(Collected data)

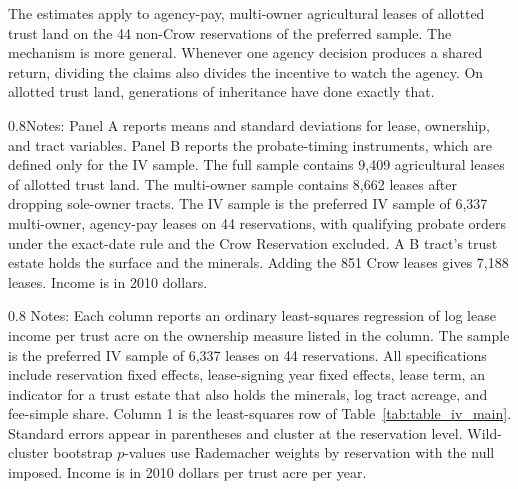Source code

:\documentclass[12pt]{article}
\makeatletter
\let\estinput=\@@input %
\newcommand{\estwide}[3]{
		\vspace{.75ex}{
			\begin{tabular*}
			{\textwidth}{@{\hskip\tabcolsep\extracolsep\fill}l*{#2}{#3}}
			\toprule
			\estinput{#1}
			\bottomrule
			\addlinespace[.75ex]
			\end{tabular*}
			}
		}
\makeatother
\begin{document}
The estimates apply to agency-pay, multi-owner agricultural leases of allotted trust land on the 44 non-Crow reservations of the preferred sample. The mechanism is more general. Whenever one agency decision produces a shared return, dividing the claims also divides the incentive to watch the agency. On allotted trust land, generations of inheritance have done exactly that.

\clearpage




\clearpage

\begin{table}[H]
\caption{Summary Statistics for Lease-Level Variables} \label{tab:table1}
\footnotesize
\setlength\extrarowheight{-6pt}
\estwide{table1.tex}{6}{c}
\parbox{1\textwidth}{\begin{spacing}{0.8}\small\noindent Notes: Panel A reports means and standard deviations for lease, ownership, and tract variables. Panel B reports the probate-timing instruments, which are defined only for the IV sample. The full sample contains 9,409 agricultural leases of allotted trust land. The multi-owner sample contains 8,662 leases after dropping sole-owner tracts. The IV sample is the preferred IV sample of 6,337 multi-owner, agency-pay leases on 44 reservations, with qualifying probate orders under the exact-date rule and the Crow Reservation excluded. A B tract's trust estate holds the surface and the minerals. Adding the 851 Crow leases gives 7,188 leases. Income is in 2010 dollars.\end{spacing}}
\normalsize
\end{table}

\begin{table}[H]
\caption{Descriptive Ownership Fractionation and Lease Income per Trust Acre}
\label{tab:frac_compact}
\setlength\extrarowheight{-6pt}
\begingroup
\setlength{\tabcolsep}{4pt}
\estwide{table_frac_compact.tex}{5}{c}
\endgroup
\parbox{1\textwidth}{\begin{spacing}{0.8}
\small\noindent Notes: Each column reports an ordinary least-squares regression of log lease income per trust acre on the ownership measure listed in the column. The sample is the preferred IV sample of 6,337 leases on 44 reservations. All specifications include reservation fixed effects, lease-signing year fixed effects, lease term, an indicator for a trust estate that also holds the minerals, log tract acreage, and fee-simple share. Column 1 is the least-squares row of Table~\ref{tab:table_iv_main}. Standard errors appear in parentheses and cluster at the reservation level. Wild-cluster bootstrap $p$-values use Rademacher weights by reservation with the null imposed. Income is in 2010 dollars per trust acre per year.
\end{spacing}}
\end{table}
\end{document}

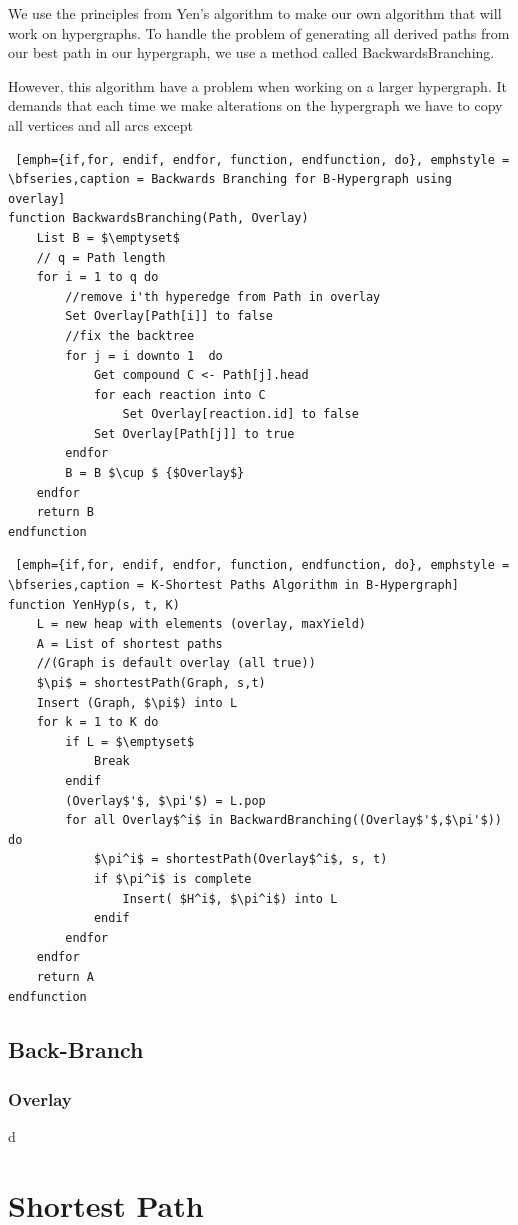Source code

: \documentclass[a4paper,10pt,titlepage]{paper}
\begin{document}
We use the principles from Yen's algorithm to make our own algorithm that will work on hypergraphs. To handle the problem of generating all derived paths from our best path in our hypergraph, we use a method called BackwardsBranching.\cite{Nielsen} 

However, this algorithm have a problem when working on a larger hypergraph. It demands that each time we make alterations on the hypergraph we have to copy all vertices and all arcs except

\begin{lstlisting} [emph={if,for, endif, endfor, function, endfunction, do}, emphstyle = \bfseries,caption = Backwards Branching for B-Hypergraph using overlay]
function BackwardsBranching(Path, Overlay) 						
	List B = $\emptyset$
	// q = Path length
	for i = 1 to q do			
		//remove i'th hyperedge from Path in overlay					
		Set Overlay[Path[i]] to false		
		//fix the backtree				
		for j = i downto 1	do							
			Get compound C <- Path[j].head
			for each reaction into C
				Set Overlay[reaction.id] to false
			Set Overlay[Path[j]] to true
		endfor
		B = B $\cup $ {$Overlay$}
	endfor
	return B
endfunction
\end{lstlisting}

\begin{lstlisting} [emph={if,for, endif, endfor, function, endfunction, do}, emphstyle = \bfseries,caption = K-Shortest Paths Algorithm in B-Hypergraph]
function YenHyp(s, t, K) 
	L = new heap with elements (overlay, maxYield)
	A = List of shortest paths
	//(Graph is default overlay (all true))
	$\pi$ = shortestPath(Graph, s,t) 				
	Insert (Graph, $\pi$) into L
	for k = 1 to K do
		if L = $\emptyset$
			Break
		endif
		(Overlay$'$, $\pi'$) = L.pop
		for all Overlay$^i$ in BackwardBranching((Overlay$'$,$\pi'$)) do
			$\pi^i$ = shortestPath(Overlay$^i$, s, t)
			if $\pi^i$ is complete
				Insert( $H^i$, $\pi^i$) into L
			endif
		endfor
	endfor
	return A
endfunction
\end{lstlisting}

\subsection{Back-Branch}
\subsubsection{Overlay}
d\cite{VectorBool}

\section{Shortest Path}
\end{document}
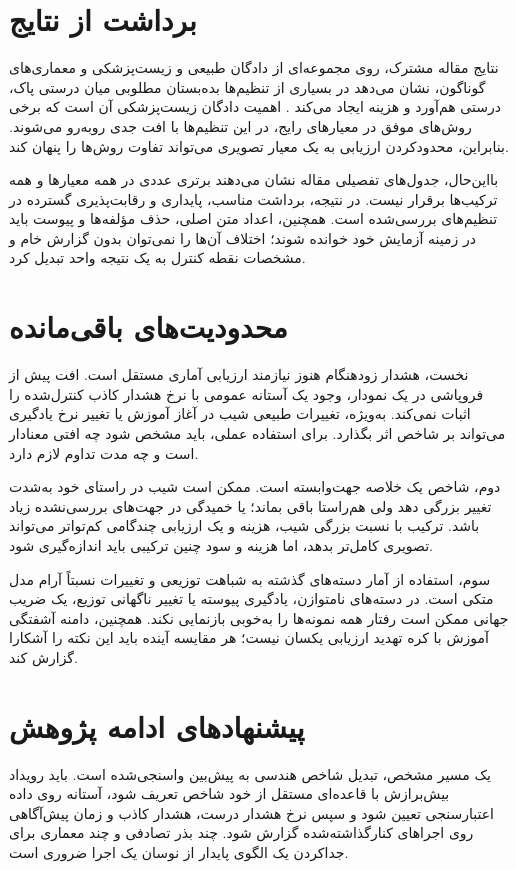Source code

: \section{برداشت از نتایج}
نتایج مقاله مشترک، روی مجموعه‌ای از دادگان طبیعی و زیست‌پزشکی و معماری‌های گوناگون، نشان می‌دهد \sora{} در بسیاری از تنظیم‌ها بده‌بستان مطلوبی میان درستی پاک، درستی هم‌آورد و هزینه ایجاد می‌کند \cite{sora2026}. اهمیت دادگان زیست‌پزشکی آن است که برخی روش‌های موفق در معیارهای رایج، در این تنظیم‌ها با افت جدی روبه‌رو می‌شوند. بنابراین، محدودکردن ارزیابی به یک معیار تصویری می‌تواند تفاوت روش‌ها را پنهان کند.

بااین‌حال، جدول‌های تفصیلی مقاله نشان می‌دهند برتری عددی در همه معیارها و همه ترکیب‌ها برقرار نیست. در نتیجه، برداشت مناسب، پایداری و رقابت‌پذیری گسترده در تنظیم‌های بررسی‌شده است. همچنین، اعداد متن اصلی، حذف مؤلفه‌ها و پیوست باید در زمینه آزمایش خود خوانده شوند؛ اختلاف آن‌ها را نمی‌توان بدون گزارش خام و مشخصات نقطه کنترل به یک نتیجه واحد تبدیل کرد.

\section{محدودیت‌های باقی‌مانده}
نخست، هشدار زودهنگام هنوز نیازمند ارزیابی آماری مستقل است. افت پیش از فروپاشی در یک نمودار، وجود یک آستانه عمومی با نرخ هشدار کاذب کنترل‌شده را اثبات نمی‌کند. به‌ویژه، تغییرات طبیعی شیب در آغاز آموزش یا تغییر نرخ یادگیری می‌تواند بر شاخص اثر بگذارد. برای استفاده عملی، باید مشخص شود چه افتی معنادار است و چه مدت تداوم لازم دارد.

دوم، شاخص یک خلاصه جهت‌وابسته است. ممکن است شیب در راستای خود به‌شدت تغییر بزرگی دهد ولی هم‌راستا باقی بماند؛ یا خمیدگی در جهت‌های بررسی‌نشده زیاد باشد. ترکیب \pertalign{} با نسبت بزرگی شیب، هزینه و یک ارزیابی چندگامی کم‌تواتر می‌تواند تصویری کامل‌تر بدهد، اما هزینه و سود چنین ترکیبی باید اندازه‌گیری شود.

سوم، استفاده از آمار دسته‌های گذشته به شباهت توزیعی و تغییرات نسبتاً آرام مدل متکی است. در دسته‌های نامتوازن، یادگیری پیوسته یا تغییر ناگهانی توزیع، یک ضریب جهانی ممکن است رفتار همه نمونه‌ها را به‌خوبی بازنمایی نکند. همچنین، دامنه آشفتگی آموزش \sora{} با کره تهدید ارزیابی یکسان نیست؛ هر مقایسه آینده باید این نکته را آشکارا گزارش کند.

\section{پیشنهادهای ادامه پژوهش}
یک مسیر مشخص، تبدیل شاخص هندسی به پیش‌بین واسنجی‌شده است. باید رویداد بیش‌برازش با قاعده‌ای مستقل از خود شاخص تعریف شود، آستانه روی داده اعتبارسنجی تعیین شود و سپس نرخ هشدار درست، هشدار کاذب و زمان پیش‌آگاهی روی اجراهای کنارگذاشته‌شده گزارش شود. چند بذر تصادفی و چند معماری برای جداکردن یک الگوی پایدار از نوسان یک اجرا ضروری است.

* [WHAT TO WORK ON]
All of the records must come back exactly as they stand, minus every picture.

* [RESULT OF THIS EXERCISE]
Source code

:\documentclass[12pt]{article}
\makeatletter
\let\estinput=\@@input %
\newcommand{\estwide}[3]{
		\vspace{.75ex}{
			\begin{tabular*}
			{\textwidth}{@{\hskip\tabcolsep\extracolsep\fill}l*{#2}{#3}}
			\toprule
			\estinput{#1}
			\bottomrule
			\addlinespace[.75ex]
			\end{tabular*}
			}
		}
\makeatother
\begin{document}
The estimates apply to agency-pay, multi-owner agricultural leases of allotted trust land on the 44 non-Crow reservations of the preferred sample. The mechanism is more general. Whenever one agency decision produces a shared return, dividing the claims also divides the incentive to watch the agency. On allotted trust land, generations of inheritance have done exactly that.

\clearpage




\clearpage

\begin{table}[H]
\caption{Summary Statistics for Lease-Level Variables} \label{tab:table1}
\footnotesize
\setlength\extrarowheight{-6pt}
\estwide{table1.tex}{6}{c}
\parbox{1\textwidth}{\begin{spacing}{0.8}\small\noindent Notes: Panel A reports means and standard deviations for lease, ownership, and tract variables. Panel B reports the probate-timing instruments, which are defined only for the IV sample. The full sample contains 9,409 agricultural leases of allotted trust land. The multi-owner sample contains 8,662 leases after dropping sole-owner tracts. The IV sample is the preferred IV sample of 6,337 multi-owner, agency-pay leases on 44 reservations, with qualifying probate orders under the exact-date rule and the Crow Reservation excluded. A B tract's trust estate holds the surface and the minerals. Adding the 851 Crow leases gives 7,188 leases. Income is in 2010 dollars.\end{spacing}}
\normalsize
\end{table}

\begin{table}[H]
\caption{Descriptive Ownership Fractionation and Lease Income per Trust Acre}
\label{tab:frac_compact}
\setlength\extrarowheight{-6pt}
\begingroup
\setlength{\tabcolsep}{4pt}
\estwide{table_frac_compact.tex}{5}{c}
\endgroup
\parbox{1\textwidth}{\begin{spacing}{0.8}
\small\noindent Notes: Each column reports an ordinary least-squares regression of log lease income per trust acre on the ownership measure listed in the column. The sample is the preferred IV sample of 6,337 leases on 44 reservations. All specifications include reservation fixed effects, lease-signing year fixed effects, lease term, an indicator for a trust estate that also holds the minerals, log tract acreage, and fee-simple share. Column 1 is the least-squares row of Table~\ref{tab:table_iv_main}. Standard errors appear in parentheses and cluster at the reservation level. Wild-cluster bootstrap $p$-values use Rademacher weights by reservation with the null imposed. Income is in 2010 dollars per trust acre per year.
\end{spacing}}
\end{table}
\end{document}

Source code

: \documentclass[a4paper,10pt,titlepage]{paper}
\begin{document}
We use the principles from Yen's algorithm to make our own algorithm that will work on hypergraphs. To handle the problem of generating all derived paths from our best path in our hypergraph, we use a method called BackwardsBranching.\cite{Nielsen} 

However, this algorithm have a problem when working on a larger hypergraph. It demands that each time we make alterations on the hypergraph we have to copy all vertices and all arcs except

\begin{lstlisting} [emph={if,for, endif, endfor, function, endfunction, do}, emphstyle = \bfseries,caption = Backwards Branching for B-Hypergraph using overlay]
function BackwardsBranching(Path, Overlay) 						
	List B = $\emptyset$
	// q = Path length
	for i = 1 to q do			
		//remove i'th hyperedge from Path in overlay					
		Set Overlay[Path[i]] to false		
		//fix the backtree				
		for j = i downto 1	do							
			Get compound C <- Path[j].head
			for each reaction into C
				Set Overlay[reaction.id] to false
			Set Overlay[Path[j]] to true
		endfor
		B = B $\cup $ {$Overlay$}
	endfor
	return B
endfunction
\end{lstlisting}

\begin{lstlisting} [emph={if,for, endif, endfor, function, endfunction, do}, emphstyle = \bfseries,caption = K-Shortest Paths Algorithm in B-Hypergraph]
function YenHyp(s, t, K) 
	L = new heap with elements (overlay, maxYield)
	A = List of shortest paths
	//(Graph is default overlay (all true))
	$\pi$ = shortestPath(Graph, s,t) 				
	Insert (Graph, $\pi$) into L
	for k = 1 to K do
		if L = $\emptyset$
			Break
		endif
		(Overlay$'$, $\pi'$) = L.pop
		for all Overlay$^i$ in BackwardBranching((Overlay$'$,$\pi'$)) do
			$\pi^i$ = shortestPath(Overlay$^i$, s, t)
			if $\pi^i$ is complete
				Insert( $H^i$, $\pi^i$) into L
			endif
		endfor
	endfor
	return A
endfunction
\end{lstlisting}

\subsection{Back-Branch}
\subsubsection{Overlay}
d\cite{VectorBool}

\section{Shortest Path}
\end{document}
Source code

: \section{برداشت از نتایج}
نتایج مقاله مشترک، روی مجموعه‌ای از دادگان طبیعی و زیست‌پزشکی و معماری‌های گوناگون، نشان می‌دهد \sora{} در بسیاری از تنظیم‌ها بده‌بستان مطلوبی میان درستی پاک، درستی هم‌آورد و هزینه ایجاد می‌کند \cite{sora2026}. اهمیت دادگان زیست‌پزشکی آن است که برخی روش‌های موفق در معیارهای رایج، در این تنظیم‌ها با افت جدی روبه‌رو می‌شوند. بنابراین، محدودکردن ارزیابی به یک معیار تصویری می‌تواند تفاوت روش‌ها را پنهان کند.

بااین‌حال، جدول‌های تفصیلی مقاله نشان می‌دهند برتری عددی در همه معیارها و همه ترکیب‌ها برقرار نیست. در نتیجه، برداشت مناسب، پایداری و رقابت‌پذیری گسترده در تنظیم‌های بررسی‌شده است. همچنین، اعداد متن اصلی، حذف مؤلفه‌ها و پیوست باید در زمینه آزمایش خود خوانده شوند؛ اختلاف آن‌ها را نمی‌توان بدون گزارش خام و مشخصات نقطه کنترل به یک نتیجه واحد تبدیل کرد.

\section{محدودیت‌های باقی‌مانده}
نخست، هشدار زودهنگام هنوز نیازمند ارزیابی آماری مستقل است. افت پیش از فروپاشی در یک نمودار، وجود یک آستانه عمومی با نرخ هشدار کاذب کنترل‌شده را اثبات نمی‌کند. به‌ویژه، تغییرات طبیعی شیب در آغاز آموزش یا تغییر نرخ یادگیری می‌تواند بر شاخص اثر بگذارد. برای استفاده عملی، باید مشخص شود چه افتی معنادار است و چه مدت تداوم لازم دارد.

دوم، شاخص یک خلاصه جهت‌وابسته است. ممکن است شیب در راستای خود به‌شدت تغییر بزرگی دهد ولی هم‌راستا باقی بماند؛ یا خمیدگی در جهت‌های بررسی‌نشده زیاد باشد. ترکیب \pertalign{} با نسبت بزرگی شیب، هزینه و یک ارزیابی چندگامی کم‌تواتر می‌تواند تصویری کامل‌تر بدهد، اما هزینه و سود چنین ترکیبی باید اندازه‌گیری شود.

سوم، استفاده از آمار دسته‌های گذشته به شباهت توزیعی و تغییرات نسبتاً آرام مدل متکی است. در دسته‌های نامتوازن، یادگیری پیوسته یا تغییر ناگهانی توزیع، یک ضریب جهانی ممکن است رفتار همه نمونه‌ها را به‌خوبی بازنمایی نکند. همچنین، دامنه آشفتگی آموزش \sora{} با کره تهدید ارزیابی یکسان نیست؛ هر مقایسه آینده باید این نکته را آشکارا گزارش کند.

\section{پیشنهادهای ادامه پژوهش}
یک مسیر مشخص، تبدیل شاخص هندسی به پیش‌بین واسنجی‌شده است. باید رویداد بیش‌برازش با قاعده‌ای مستقل از خود شاخص تعریف شود، آستانه روی داده اعتبارسنجی تعیین شود و سپس نرخ هشدار درست، هشدار کاذب و زمان پیش‌آگاهی روی اجراهای کنارگذاشته‌شده گزارش شود. چند بذر تصادفی و چند معماری برای جداکردن یک الگوی پایدار از نوسان یک اجرا ضروری است.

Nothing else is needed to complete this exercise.